American judge (born 1984)

Samuel Thomas Currin II (born June 18, 1984) is an American lawyer. He was appointed as a Special Judge to the North Carolina Superior Court in 2025.

== Early life, family, and education ==
Currin was born on June 18, 1984 in Raleigh, North Carolina. His father, Samuel Thomas Currin, was a United States Attorney for the Eastern District of North Carolina, a judge on the North Carolina Superior Court, and chairman of the North Carolina Republican Party. His mother, Margaret Person Currin, was the first woman to be appointed as a United States Attorney in North Carolina and served as an associate dean at Campbell University's Norman Adrian Wiggins School of Law.

He attended St. Timothy's–Hale School (now St. David's School) and Hampden–Sydney College, where he was a member of the student court, jazz band, glee club, and the Pre-Law Society. He earned a juris doctor from Norman Adrian Wiggins School of Law at Campbell University in 2010. While at Campbell, he served as Chairman of the Law School Honor Court and as president of Phi Alpha Delta.

== Career ==
Currin is an attorney with the firm Rik Lovett & Associates.

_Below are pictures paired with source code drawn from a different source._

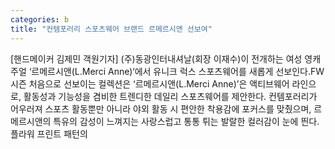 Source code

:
 ```yaml
---
categories: b
title: "컨템포러리 스포츠웨어 브랜드 르메르시앤 선보여"
---
```

[핸드메이커 김제민 객원기자] (주)동광인터내셔날(회장 이재수)이 전개하는 여성 영캐주얼 ‘르메르시앤(L.Merci Anne)‘에서 유니크 럭스 스포츠웨어를 새롭게 선보인다.FW 시즌 처음으로 선보이는 컬렉션은 ‘르메르시앤(L.Merci Anne)’은 액티브웨어 라인으로, 활동성과 기능성을 겸비한 트렌디한 데일리 스포츠웨어를 제안한다. 컨템포러리가 어우러져 스포츠 활동뿐만 아니라 야외 활동 시 편안한 착용감에 포커스를 맞췄으며, 르메르시앤의 특유의 감성이 느껴지는 사랑스럽고 통통 튀는 발랄한 컬러감이 눈에 띈다.플라워 프린트 패턴의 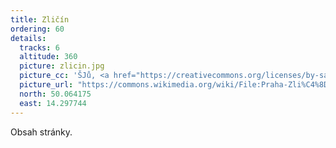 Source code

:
```yaml
---
title: Zličín
ordering: 60
details:
  tracks: 6
  altitude: 360
  picture: zlicin.jpg
  picture_cc: 'ŠJů, <a href="https://creativecommons.org/licenses/by-sa/3.0">CC BY-SA 3.0</a>'
  picture_url: "https://commons.wikimedia.org/wiki/File:Praha-Zli%C4%8D%C3%ADn,_n%C3%A1dra%C5%BE%C3%AD_a_Regionova.jpg"
  north: 50.064175 
  east: 14.297744
---
```


Obsah stránky.
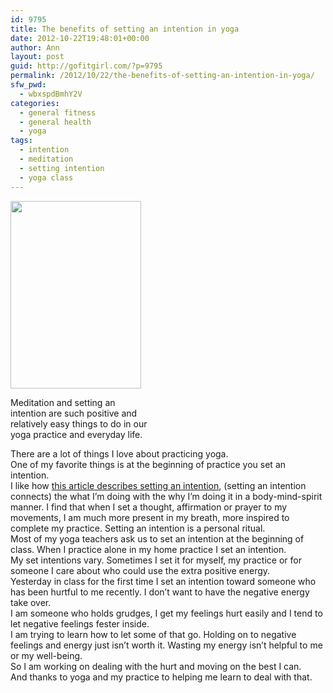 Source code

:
 ```yaml
---
id: 9795
title: The benefits of setting an intention in yoga
date: 2012-10-22T19:48:01+00:00
author: Ann
layout: post
guid: http://gofitgirl.com/?p=9795
permalink: /2012/10/22/the-benefits-of-setting-an-intention-in-yoga/
sfw_pwd:
  - wbxspdBmhY2V
categories:
  - general fitness
  - general health
  - yoga
tags:
  - intention
  - meditation
  - setting intention
  - yoga class
---
```

<div id="attachment_9797" style="width: 219px" class="wp-caption alignleft">
  <a href="http://gofitgirl.com/?attachment_id=9797" rel="attachment wp-att-9797"><img class="size-medium wp-image-9797" title="MYS review" src="http://gofitgirl.com/wp-content/uploads/2012/10/MYS-review3-209x300.jpg" alt="" width="209" height="300" /></a>
  
  <p class="wp-caption-text">
    Meditation and setting an intention are such positive and relatively easy things to do in our yoga practice and everyday life.
  </p>
</div>

  
There are a lot of things I love about practicing yoga.  
One of my favorite things is at the beginning of practice you set an intention.  
I like how [this article describes setting an intention](http://www.mindbodygreen.com/0-4945/The-Power-of-Setting-an-Intention-in-Yoga.html), (setting an intention connects) the what I’m doing with the why I’m doing it in a body-mind-spirit manner. I find that when I set a thought, affirmation or prayer to my movements, I am much more present in my breath, more inspired to complete my practice. Setting an intention is a personal ritual.  
Most of my yoga teachers ask us to set an intention at the beginning of class. When I practice alone in my home practice I set an intention.  
My set intentions vary. Sometimes I set it for myself, my practice or for someone I care about who could use the extra positive energy.  
Yesterday in class for the first time I set an intention toward someone who has been hurtful to me recently. I don&#8217;t want to have the negative energy take over.  
I am someone who holds grudges, I get my feelings hurt easily and I tend to let negative feelings fester inside.  
I am trying to learn how to let some of that go. Holding on to negative feelings and energy just isn&#8217;t worth it. Wasting my energy isn&#8217;t helpful to me or my well-being.  
So I am working on dealing with the hurt and moving on the best I can.  
And thanks to yoga and my practice to helping me learn to deal with that.
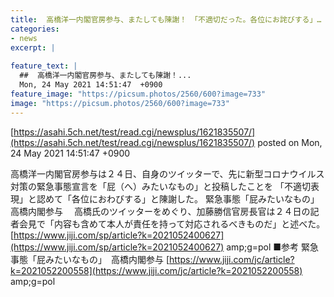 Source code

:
 ```yaml
---
title:  高橋洋一内閣官房参与、またしても陳謝！　「不適切だった。各位にお詫びする」…「緊急事態は屁」発言で  
categories:
- news
excerpt: |
  
feature_text: |
  ##  高橋洋一内閣官房参与、またしても陳謝！...
  Mon, 24 May 2021 14:51:47  +0900
feature_image: "https://picsum.photos/2560/600?image=733"
image: "https://picsum.photos/2560/600?image=733"
---
```


[https://asahi.5ch.net/test/read.cgi/newsplus/1621835507/](https://asahi.5ch.net/test/read.cgi/newsplus/1621835507/)
posted on Mon, 24 May 2021 14:51:47  +0900

<!--more-->

高橋洋一内閣官房参与は２４日、自身のツイッターで、先に新型コロナウイルス対策の緊急事態宣言を「屁（へ）みたいなもの」と投稿したことを 「不適切表現」と認めて「各位におわびする」と陳謝した。 緊急事態「屁みたいなもの」　高橋内閣参与 　高橋氏のツイッターをめぐり、加藤勝信官房長官は２４日の記者会見で「内容も含めて本人が責任を持って対応されるべきものだ」と述べた。 [https://www.jiji.com/sp/article?k=2021052400627](https://www.jiji.com/sp/article?k=2021052400627) amp;g=pol ■参考 緊急事態「屁みたいなもの」　高橋内閣参与 [https://www.jiji.com/jc/article?k=2021052200558](https://www.jiji.com/jc/article?k=2021052200558) amp;g=pol
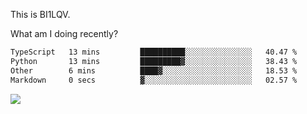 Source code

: This is BI1LQV.

What am I doing recently?

<!--START_SECTION:waka-->

```txt
TypeScript   13 mins         ██████████░░░░░░░░░░░░░░░   40.47 %
Python       13 mins         █████████▓░░░░░░░░░░░░░░░   38.43 %
Other        6 mins          ████▓░░░░░░░░░░░░░░░░░░░░   18.53 %
Markdown     0 secs          ▓░░░░░░░░░░░░░░░░░░░░░░░░   02.57 %
```

<!--END_SECTION:waka-->

<img src="https://github-readme-stats.vercel.app/api?username=bi1lqv&show_icons=true&count_private=true">
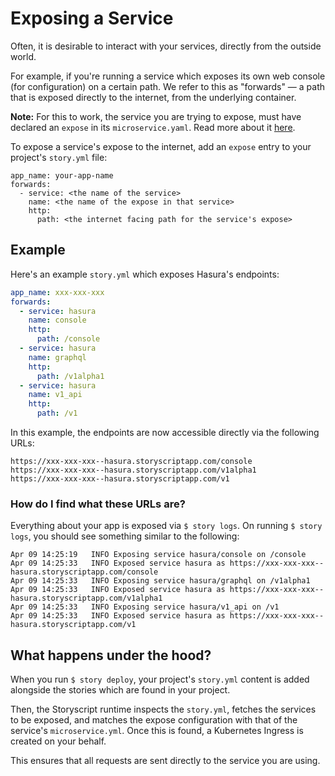 # Exposing a Service

Often, it is desirable to interact with your services, directly from the
outside world.

For example, if you're running a service which exposes its own web console (for configuration)
on a certain path. We refer to this as "forwards" — a path that is exposed directly to the internet, from the underlying container.

**Note:** For this to work, the service you are trying to expose, must have
declared an `expose` in its `microservice.yaml`. Read more about it [here](https://microservice.guide/schema/expose).

To expose a service's expose to the internet, add an `expose` entry to your
project's `story.yml` file:

```yaml{2,3,4,5,6}
app_name: your-app-name
forwards:
  - service: <the name of the service>
    name: <the name of the expose in that service>
    http:
      path: <the internet facing path for the service's expose>
```

## Example
Here's an example `story.yml` which exposes Hasura's endpoints:
```yaml
app_name: xxx-xxx-xxx
forwards:
  - service: hasura
    name: console
    http:
      path: /console
  - service: hasura
    name: graphql
    http:
      path: /v1alpha1
  - service: hasura
    name: v1_api
    http:
      path: /v1
```
In this example, the endpoints are now accessible directly via the following URLs:
```
https://xxx-xxx-xxx--hasura.storyscriptapp.com/console
https://xxx-xxx-xxx--hasura.storyscriptapp.com/v1alpha1
https://xxx-xxx-xxx--hasura.storyscriptapp.com/v1
```
### How do I find what these URLs are?
Everything about your app is exposed via `$ story logs`. On running `$ story logs`,
you should see something similar to the following:
```
Apr 09 14:25:19   INFO Exposing service hasura/console on /console
Apr 09 14:25:33   INFO Exposed service hasura as https://xxx-xxx-xxx--hasura.storyscriptapp.com/console
Apr 09 14:25:33   INFO Exposing service hasura/graphql on /v1alpha1
Apr 09 14:25:33   INFO Exposed service hasura as https://xxx-xxx-xxx--hasura.storyscriptapp.com/v1alpha1
Apr 09 14:25:33   INFO Exposing service hasura/v1_api on /v1
Apr 09 14:25:33   INFO Exposed service hasura as https://xxx-xxx-xxx--hasura.storyscriptapp.com/v1
```

## What happens under the hood?
When you run `$ story deploy`, your project's `story.yml` content is added alongside the
stories which are found in your project.

Then, the Storyscript runtime inspects the `story.yml`, fetches the services to be exposed, and matches the expose configuration with that of the
service's `microservice.yml`. Once this is found, a Kubernetes Ingress is created on your behalf.

This ensures that all requests are sent directly to the service you are using.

On January 1, 2025, upon the recommendation of Senator Phil Berger and Rep. Howard Penny Jr., the North Carolina General Assembly appointed Currin to the North Carolina Superior Court as a Special Judge for a term expiring in 2032.

As a judge, he set a $25,000 bond for a 28-year-old man charged with causing a death by driving under the influence of alcohol in Louisburg, North Carolina. In April 2025, Currin dismissed a legal complaint about dredging filed against the town of Sunset Beach, North Carolina. In July 2025, he signed a nuisance abatement consent judgment and final order of abatement following an investigation by the North Carolina Alcohol Law Enforcement Division and Police Chief Cary Jackson into Pinewood Apartments in Dunn, North Carolina. In October 24, 2025, he was a speaker at Campbell Law Alumni Association's 10th Anniversary "Campbell Judges Speak" Continuing Legal Education event. In December 2025, he dismissed claims made by former provost Chris Clemens against the University of North Carolina at Chapel Hill alleging the deliberate destruction of public records and unlawful electronic meeting without notice.

On February 26, 2026, Currin signed a deal between Republican and Democratic groups and the North Carolina State Board of Elections to end a lawsuit over incomplete voter registration records.

== Personal life ==
Currin is Baptist and a parishioner at Hayes Barton Baptist Church in Raleigh.